A year ago, Nortel had a net profit of $27 million. Revenue in the third quarter was $2.32 billion, a 14 percent decrease compared to a year ago. Nortel blames a challenging economic environment, competitive pressures and reduced spending by key carrier customers, especially in North America, for the drop, according to a statement.
The results for the quarter included a $2.07 billion charge for deferred taxes and a $1.14 billion goodwill write-off, related to its enterprise and metro Ethernet networks business segments.
The bad news doesn't end there; the company also lowered its guidance for the full year. Nortel now expects revenue to decline by around 4 percent compared to 2007. It previously stated that it expected a drop between 2 percent and 4 percent. Deteriorating economic conditions were also blamed for the weaker forecast.

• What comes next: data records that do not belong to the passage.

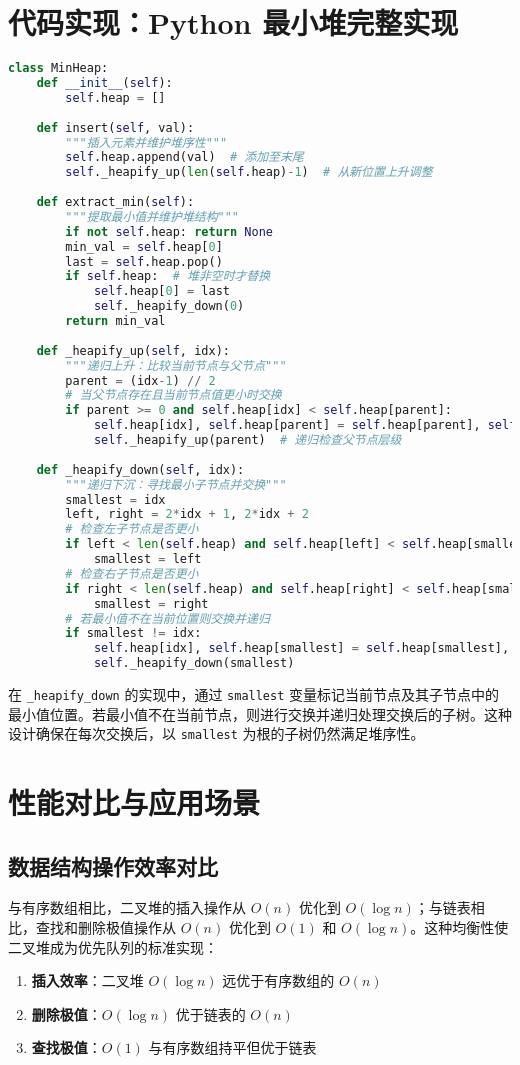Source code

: \chapter{代码实现：Python 最小堆完整实现}
\begin{lstlisting}[language=python]
class MinHeap:
    def __init__(self):
        self.heap = []
    
    def insert(self, val):
        """插入元素并维护堆序性"""
        self.heap.append(val)  # 添加至末尾
        self._heapify_up(len(self.heap)-1)  # 从新位置上升调整
        
    def extract_min(self):
        """提取最小值并维护堆结构"""
        if not self.heap: return None
        min_val = self.heap[0]
        last = self.heap.pop()
        if self.heap:  # 堆非空时才替换
            self.heap[0] = last
            self._heapify_down(0)
        return min_val
    
    def _heapify_up(self, idx):
        """递归上升：比较当前节点与父节点"""
        parent = (idx-1) // 2
        # 当父节点存在且当前节点值更小时交换
        if parent >= 0 and self.heap[idx] < self.heap[parent]:
            self.heap[idx], self.heap[parent] = self.heap[parent], self.heap[idx]
            self._heapify_up(parent)  # 递归检查父节点层级
    
    def _heapify_down(self, idx):
        """递归下沉：寻找最小子节点并交换"""
        smallest = idx
        left, right = 2*idx + 1, 2*idx + 2
        # 检查左子节点是否更小
        if left < len(self.heap) and self.heap[left] < self.heap[smallest]:
            smallest = left
        # 检查右子节点是否更小
        if right < len(self.heap) and self.heap[right] < self.heap[smallest]:
            smallest = right
        # 若最小值不在当前位置则交换并递归
        if smallest != idx:
            self.heap[idx], self.heap[smallest] = self.heap[smallest], self.heap[idx]
            self._heapify_down(smallest)
\end{lstlisting}
在 \texttt{\_{}heapify\_{}down} 的实现中，通过 \texttt{smallest} 变量标记当前节点及其子节点中的最小值位置。若最小值不在当前节点，则进行交换并递归处理交换后的子树。这种设计确保在每次交换后，以 \texttt{smallest} 为根的子树仍然满足堆序性。\par
\chapter{性能对比与应用场景}
\section{数据结构操作效率对比}
与有序数组相比，二叉堆的插入操作从 $O(n)$ 优化到 $O(\log n)$；与链表相比，查找和删除极值操作从 $O(n)$ 优化到 $O(1)$ 和 $O(\log n)$。这种均衡性使二叉堆成为优先队列的标准实现：\par
\begin{enumerate}
\item \textbf{插入效率}：二叉堆 $O(\log n)$ 远优于有序数组的 $O(n)$
\item \textbf{删除极值}：$O(\log n)$ 优于链表的 $O(n)$
\item \textbf{查找极值}：$O(1)$ 与有序数组持平但优于链表
\end{enumerate}
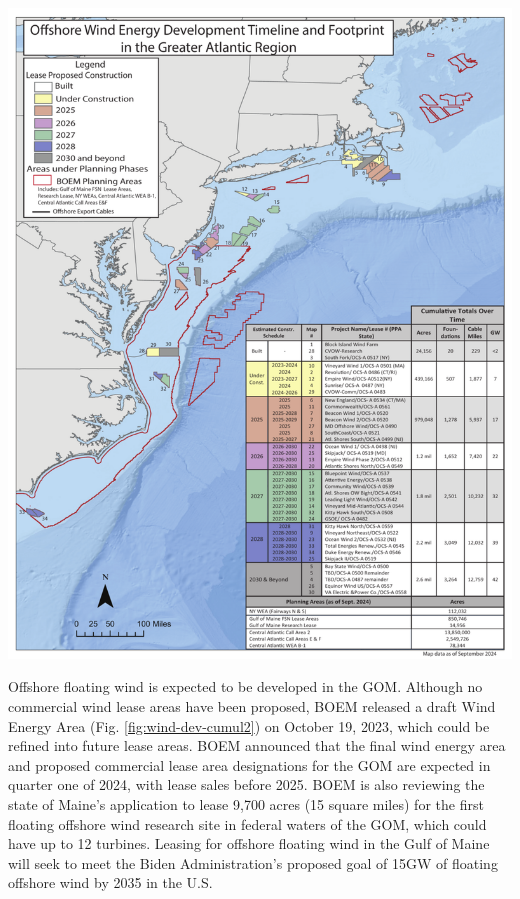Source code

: \documentclass[
  10pt,
]{article}
\let\origfigure\figure
\let\endorigfigure\endfigure
\renewenvironment{figure}[1][2] {
    \expandafter\origfigure\expandafter[H]
} {
    \endorigfigure
}
\begin{document}
\begin{figure}

{\centering \includegraphics[width=0.9\linewidth]{SOE-NEFMC_files/figure-latex/wind-dev-cumul2-1} 

}

\caption{All Northeast Project areas by year construction ends (each project has 2 year construction period).}\label{fig:wind-dev-cumul2}
\end{figure}
\newpage

Offshore floating wind is expected to be developed in the GOM. Although no commercial wind lease areas have been proposed, BOEM released a draft Wind Energy Area (Fig. \ref{fig:wind-dev-cumul2}) on October 19, 2023, which could be refined into future lease areas. BOEM announced that the final wind energy area and proposed commercial lease area designations for the GOM are expected in quarter one of 2024, with lease sales before 2025. BOEM is also reviewing the state of Maine's application to lease 9,700 acres (15 square miles) for the first floating offshore wind research site in federal waters of the GOM, which could have up to 12 turbines. Leasing for offshore floating wind in the Gulf of Maine will seek to meet the Biden Administration's proposed goal of 15GW of floating offshore wind by 2035 in the U.S.
\end{document}
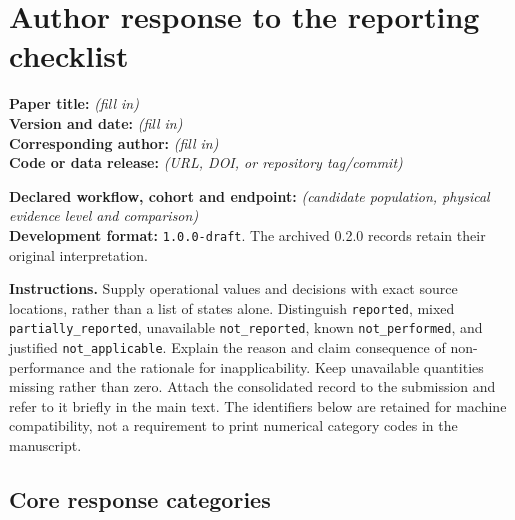 \documentclass[10pt,a4paper]{article}
\begin{document}
\section*{Author response to the reporting checklist}

\noindent\textbf{Paper title:} \emph{(fill in)}\\
\textbf{Version and date:} \emph{(fill in)}\\
\textbf{Corresponding author:} \emph{(fill in)}\\
\textbf{Code or data release:} \emph{(URL, DOI, or repository tag/commit)}

\medskip
\noindent\textbf{Declared workflow, cohort and endpoint:} \emph{(candidate population, physical evidence level and comparison)}\\
\textbf{Development format:} \texttt{1.0.0-draft}. The archived 0.2.0 records retain their original interpretation.

\medskip
\noindent\textbf{Instructions.} Supply operational values and decisions with exact source locations, rather than a list of states alone. Distinguish \texttt{reported}, mixed \texttt{partially\_reported}, unavailable \texttt{not\_reported}, known \texttt{not\_performed}, and justified \texttt{not\_applicable}. Explain the reason and claim consequence of non-performance and the rationale for inapplicability. Keep unavailable quantities missing rather than zero. Attach the consolidated record to the submission and refer to it briefly in the main text. The identifiers below are retained for machine compatibility, not a requirement to print numerical category codes in the manuscript.

\setlength{\LTpre}{4pt}
\setlength{\LTpost}{8pt}

\subsection*{Core response categories}
\end{document}
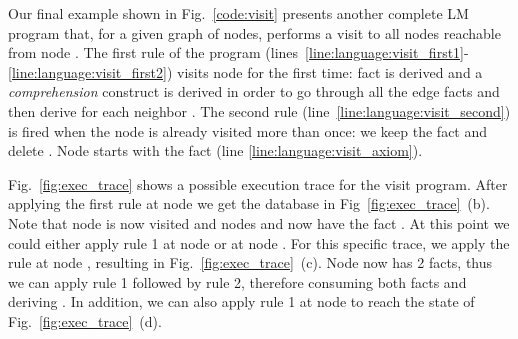 Our final example shown in Fig.~\ref{code:visit} presents another complete LM
program that, for a given graph of nodes, performs a visit to all nodes
reachable from node .  The first rule of the program
(lines~\ref{line:language:visit_first1}-\ref{line:language:visit_first2}) visits
node  for the first time: fact  is derived and a
\emph{comprehension} construct is derived in order to go through all the edge
facts and then derive  for each neighbor .  The
second rule (line~\ref{line:language:visit_second}) is fired when the node is
already visited more than once: we keep the  fact and delete
. Node  starts with the  fact (line
\ref{line:language:visit_axiom}).

Fig.~\ref{fig:exec_trace} shows a possible execution trace for the visit
program.  After applying the first rule at node  we get the database
in Fig~\ref{fig:exec_trace}~(b).  Note that node  is now visited and
nodes  and  now have the fact . At this
point we could either apply rule 1 at node  or at node .
For this specific trace, we apply the rule at node , resulting in
Fig.~\ref{fig:exec_trace}~(c). Node  now has 2 
facts, thus we can apply rule 1 followed by rule 2, therefore consuming both
 facts and deriving . In addition, we can also
apply rule 1 at node  to reach the state of
Fig.~\ref{fig:exec_trace}~(d).

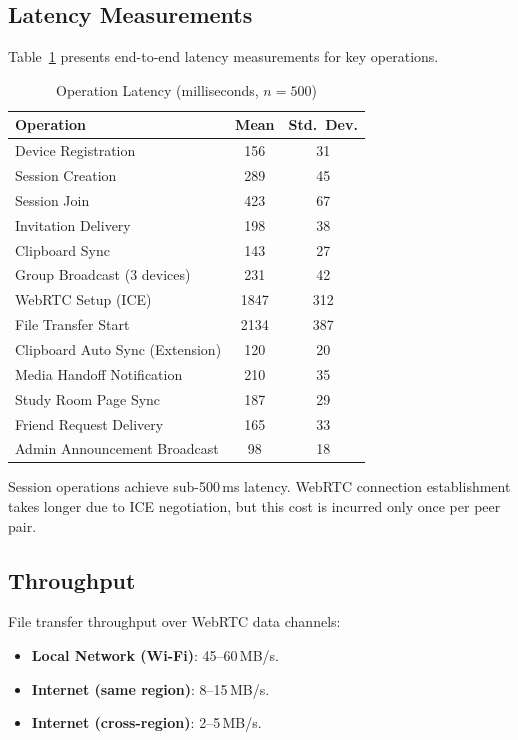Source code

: \documentclass[conference]{IEEEtran}
\begin{document}
\subsection{Latency Measurements}

Table~\ref{tab:latency} presents end-to-end latency measurements for key operations.

\begin{table}[h]
\centering
\caption{Operation Latency (milliseconds, $n=500$)}
\label{tab:latency}
\begin{tabular}{@{}lcc@{}}
\toprule
\textbf{Operation} & \textbf{Mean} & \textbf{Std.\ Dev.} \\ \midrule
Device Registration             & 156  & 31  \\
Session Creation                & 289  & 45  \\
Session Join                    & 423  & 67  \\
Invitation Delivery             & 198  & 38  \\
Clipboard Sync                  & 143  & 27  \\
Group Broadcast (3 devices)     & 231  & 42  \\
WebRTC Setup (ICE)              & 1847 & 312 \\
File Transfer Start             & 2134 & 387 \\
Clipboard Auto Sync (Extension) & 120  & 20  \\
Media Handoff Notification      & 210  & 35  \\
Study Room Page Sync            & 187  & 29  \\
Friend Request Delivery         & 165  & 33  \\
Admin Announcement Broadcast    & 98   & 18  \\ \bottomrule
\end{tabular}
\end{table}

Session operations achieve sub-500\,ms latency. WebRTC connection establishment takes longer due to ICE negotiation, but this cost is incurred only once per peer pair.

\subsection{Throughput}

File transfer throughput over WebRTC data channels:
\begin{itemize}
    \item \textbf{Local Network (Wi-Fi)}: 45--60\,MB/s.
    \item \textbf{Internet (same region)}: 8--15\,MB/s.
    \item \textbf{Internet (cross-region)}: 2--5\,MB/s.
\end{itemize}
\end{document}
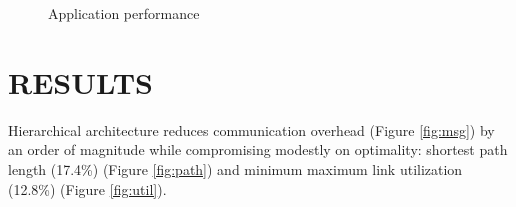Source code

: \documentclass[portrait,a1]{a0poster}
\begin{document}
\begin{multicols}{2}
\begin{figure}[H]
  \begin{center}  
  \end{center}
\caption{Application performance}
\end{figure}

\color{SaddleBrown}
\section*{RESULTS}
\color{DarkSlateGray}
Hierarchical architecture reduces communication overhead (Figure \ref{fig:msg}) by an order of magnitude while compromising modestly on optimality: shortest path length (17.4\%) (Figure \ref{fig:path}) and minimum maximum link utilization (12.8\%) (Figure \ref{fig:util}).


\end{multicols}
\end{document}
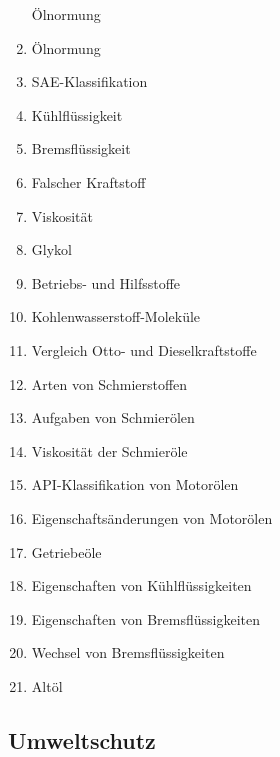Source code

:\begin{enumerate}
  Ölnormung\\
\item
  Ölnormung\\
\item
  SAE-Klassifikation\\
\item
  Kühlflüssigkeit\\
\item
  Bremsflüssigkeit\\
\item
  Falscher Kraftstoff\\
\item
  Viskosität\\
\item
  Glykol\\
\item
  Betriebs- und Hilfsstoffe\\
\item
  Kohlenwasserstoff-Moleküle\\
\item
  Vergleich Otto- und Dieselkraftstoffe\\
\item
  Arten von Schmierstoffen\\
\item
  Aufgaben von Schmierölen\\
\item
  Viskosität der Schmieröle\\
\item
  API-Klassifikation von Motorölen\\
\item
  Eigenschaftsänderungen von Motorölen\\
\item
  Getriebeöle\\
\item
  Eigenschaften von Kühlflüssigkeiten\\
\item
  Eigenschaften von Bremsflüssigkeiten\\
\item
  Wechsel von Bremsflüssigkeiten\\
\item
  Altöl
\end{enumerate}

\subsection{Umweltschutz}\label{umweltschutz}

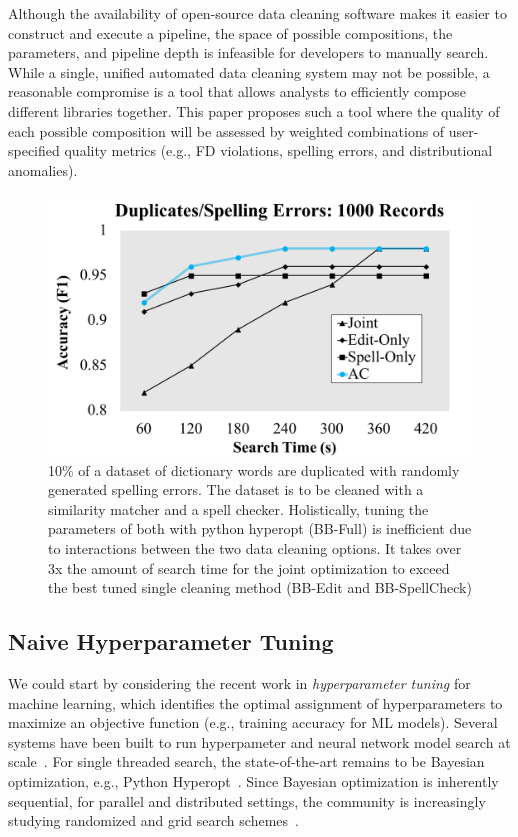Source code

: Although the availability of open-source data cleaning software makes it easier to construct and execute a pipeline, the space of possible compositions, the parameters, and pipeline depth is infeasible for developers to manually search.
While a single, unified automated data cleaning system may not be possible, a reasonable compromise is a tool that allows analysts to efficiently compose different libraries together.
This paper proposes such a tool where the quality of each possible composition will be assessed by weighted combinations of user-specified quality metrics (e.g., FD violations, spelling errors, and distributional anomalies).


\begin{figure}[t]
\centering
 \includegraphics[width=0.9\columnwidth]{figures/teaser-experiment.png}
 \caption{\small 10\% of a dataset of dictionary words are duplicated with randomly generated spelling errors. The dataset is to be cleaned with a similarity matcher and a spell checker. Holistically, tuning the parameters of both with \textsf{python hyperopt} (BB-Full) is inefficient due to interactions between the two data cleaning options. It takes over 3x the amount of search time for the joint optimization to exceed the best tuned single cleaning method (BB-Edit and BB-SpellCheck) \label{fig:teaser}}
\end{figure}

\subsection{Naive Hyperparameter Tuning}
We could start by considering the recent work in \emph{hyperparameter tuning} for machine learning, which identifies the optimal assignment of hyperparameters to maximize an objective function (e.g., training accuracy for ML models).
Several systems have been built to run hyperpameter and neural network model search at scale~\cite{li2017hyperband, sparks2017keystoneml, baylor2017tfx, golovin2017google, liaw2018tune}.
For single threaded search, the state-of-the-art remains to be Bayesian optimization, e.g., Python Hyperopt~\cite{bergstra2013hyperopt}.
Since Bayesian optimization is inherently sequential, for parallel and distributed settings, the community is increasingly studying randomized and grid search schemes~\cite{li2017hyperband, liaw2018tune, golovin2017google}.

The unfavorable impact of foreign exchange will also take its toll, the company said.
Besides the plan to cut 1,300 jobs, Nortel also put in place a number of other measurements to reduce its corporate structure and lower costs, including freezing salaries, extending its existing hiring freeze through 2009 and making deeper cuts in discretionary spending.
Adding to that, the company will do a comprehensive re-evaluation of all real estate holdings, according to a statement.
In the end, CEO Mike Zafirovski wants to end up with "a simpler and leaner company," to be able to better compete, according to a statement.